Exercise: Transcribe the entries below exactly from their first line through the line containing "You can use this API", and let no picture into the copy.

Records:
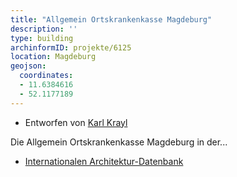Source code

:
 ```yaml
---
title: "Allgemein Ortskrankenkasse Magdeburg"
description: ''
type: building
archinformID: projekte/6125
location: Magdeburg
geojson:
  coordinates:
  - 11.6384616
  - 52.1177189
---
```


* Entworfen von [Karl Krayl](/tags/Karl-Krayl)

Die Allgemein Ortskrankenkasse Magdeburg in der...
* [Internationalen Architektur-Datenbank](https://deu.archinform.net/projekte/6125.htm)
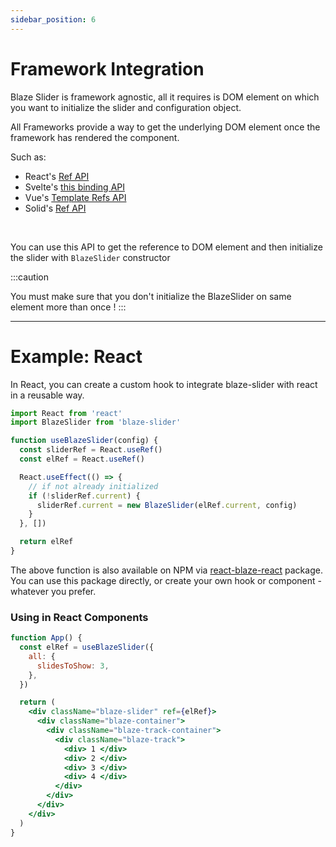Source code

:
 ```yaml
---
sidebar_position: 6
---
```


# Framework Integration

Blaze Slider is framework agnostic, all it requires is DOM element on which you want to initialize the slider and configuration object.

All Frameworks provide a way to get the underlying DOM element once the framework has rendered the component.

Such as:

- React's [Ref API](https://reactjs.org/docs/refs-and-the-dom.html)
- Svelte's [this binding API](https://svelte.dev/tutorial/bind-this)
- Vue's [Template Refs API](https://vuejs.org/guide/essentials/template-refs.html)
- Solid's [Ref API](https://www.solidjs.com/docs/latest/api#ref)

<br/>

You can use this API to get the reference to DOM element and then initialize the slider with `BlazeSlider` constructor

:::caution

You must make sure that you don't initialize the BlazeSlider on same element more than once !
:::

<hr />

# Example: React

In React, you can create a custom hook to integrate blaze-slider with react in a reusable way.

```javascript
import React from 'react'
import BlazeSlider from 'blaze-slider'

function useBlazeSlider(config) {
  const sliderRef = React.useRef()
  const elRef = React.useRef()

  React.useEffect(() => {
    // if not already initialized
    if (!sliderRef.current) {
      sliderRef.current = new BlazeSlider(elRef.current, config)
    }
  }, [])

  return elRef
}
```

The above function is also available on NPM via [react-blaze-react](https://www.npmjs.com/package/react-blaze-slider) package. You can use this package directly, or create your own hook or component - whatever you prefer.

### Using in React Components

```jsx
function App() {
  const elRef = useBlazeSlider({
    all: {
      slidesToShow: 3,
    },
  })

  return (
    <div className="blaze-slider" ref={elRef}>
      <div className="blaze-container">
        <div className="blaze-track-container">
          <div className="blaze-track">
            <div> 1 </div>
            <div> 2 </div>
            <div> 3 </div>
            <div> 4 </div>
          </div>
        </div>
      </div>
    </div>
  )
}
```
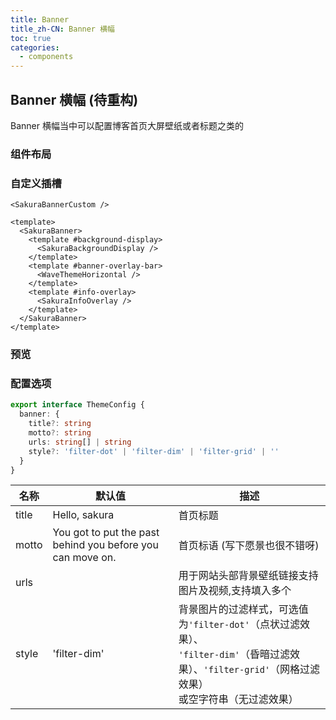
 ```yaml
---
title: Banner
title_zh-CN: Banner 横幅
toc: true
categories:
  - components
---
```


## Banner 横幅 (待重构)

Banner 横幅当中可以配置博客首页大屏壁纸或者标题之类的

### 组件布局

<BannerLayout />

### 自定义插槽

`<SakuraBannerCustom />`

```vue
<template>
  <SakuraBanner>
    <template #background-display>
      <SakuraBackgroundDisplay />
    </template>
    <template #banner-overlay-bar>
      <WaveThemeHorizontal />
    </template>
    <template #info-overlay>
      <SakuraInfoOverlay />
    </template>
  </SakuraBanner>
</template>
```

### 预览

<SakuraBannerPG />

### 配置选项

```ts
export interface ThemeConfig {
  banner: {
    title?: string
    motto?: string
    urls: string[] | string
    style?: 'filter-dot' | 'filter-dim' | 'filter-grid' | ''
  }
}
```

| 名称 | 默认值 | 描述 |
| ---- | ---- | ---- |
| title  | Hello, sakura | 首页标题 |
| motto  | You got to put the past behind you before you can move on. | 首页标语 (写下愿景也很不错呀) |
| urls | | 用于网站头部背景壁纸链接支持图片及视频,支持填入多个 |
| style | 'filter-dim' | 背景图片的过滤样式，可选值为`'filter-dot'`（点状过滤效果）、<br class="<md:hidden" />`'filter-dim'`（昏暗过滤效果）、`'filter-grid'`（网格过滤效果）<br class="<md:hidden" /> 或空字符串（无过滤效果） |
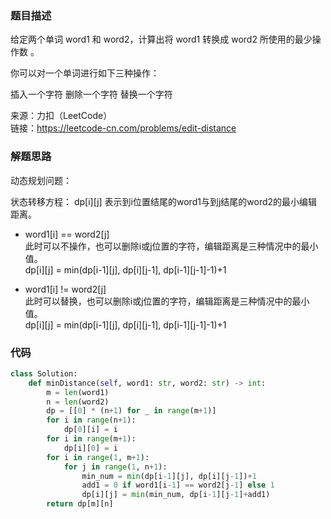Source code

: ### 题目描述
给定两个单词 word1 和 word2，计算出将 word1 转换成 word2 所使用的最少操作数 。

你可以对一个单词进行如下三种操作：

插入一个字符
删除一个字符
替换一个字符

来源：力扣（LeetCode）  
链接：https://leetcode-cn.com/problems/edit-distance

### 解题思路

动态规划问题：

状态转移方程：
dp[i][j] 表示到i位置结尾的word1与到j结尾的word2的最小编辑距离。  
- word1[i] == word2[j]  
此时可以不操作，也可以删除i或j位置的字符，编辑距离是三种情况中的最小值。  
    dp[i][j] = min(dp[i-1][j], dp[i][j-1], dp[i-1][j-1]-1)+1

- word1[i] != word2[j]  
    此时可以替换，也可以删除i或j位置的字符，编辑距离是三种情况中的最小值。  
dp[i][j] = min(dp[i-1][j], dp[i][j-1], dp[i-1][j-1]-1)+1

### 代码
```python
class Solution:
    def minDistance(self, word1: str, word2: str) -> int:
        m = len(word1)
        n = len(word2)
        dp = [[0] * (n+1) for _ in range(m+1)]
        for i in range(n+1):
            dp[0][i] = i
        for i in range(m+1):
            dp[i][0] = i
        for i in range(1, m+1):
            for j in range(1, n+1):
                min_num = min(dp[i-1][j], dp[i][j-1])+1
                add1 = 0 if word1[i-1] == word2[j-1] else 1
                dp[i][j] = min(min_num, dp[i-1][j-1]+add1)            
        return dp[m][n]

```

Exercise output:
Source code

:
 ```yaml
---
title: "Allgemein Ortskrankenkasse Magdeburg"
description: ''
type: building
archinformID: projekte/6125
location: Magdeburg
geojson:
  coordinates:
  - 11.6384616
  - 52.1177189
---
```


* Entworfen von [Karl Krayl](/tags/Karl-Krayl)

Die Allgemein Ortskrankenkasse Magdeburg in der...
* [Internationalen Architektur-Datenbank](https://deu.archinform.net/projekte/6125.htm)
Source code

:
 ```yaml
---
sidebar_position: 6
---
```


# Framework Integration

Blaze Slider is framework agnostic, all it requires is DOM element on which you want to initialize the slider and configuration object.

All Frameworks provide a way to get the underlying DOM element once the framework has rendered the component.

Such as:

- React's [Ref API](https://reactjs.org/docs/refs-and-the-dom.html)
- Svelte's [this binding API](https://svelte.dev/tutorial/bind-this)
- Vue's [Template Refs API](https://vuejs.org/guide/essentials/template-refs.html)
- Solid's [Ref API](https://www.solidjs.com/docs/latest/api#ref)

<br/>

You can use this API to get the reference to DOM element and then initialize the slider with `BlazeSlider` constructor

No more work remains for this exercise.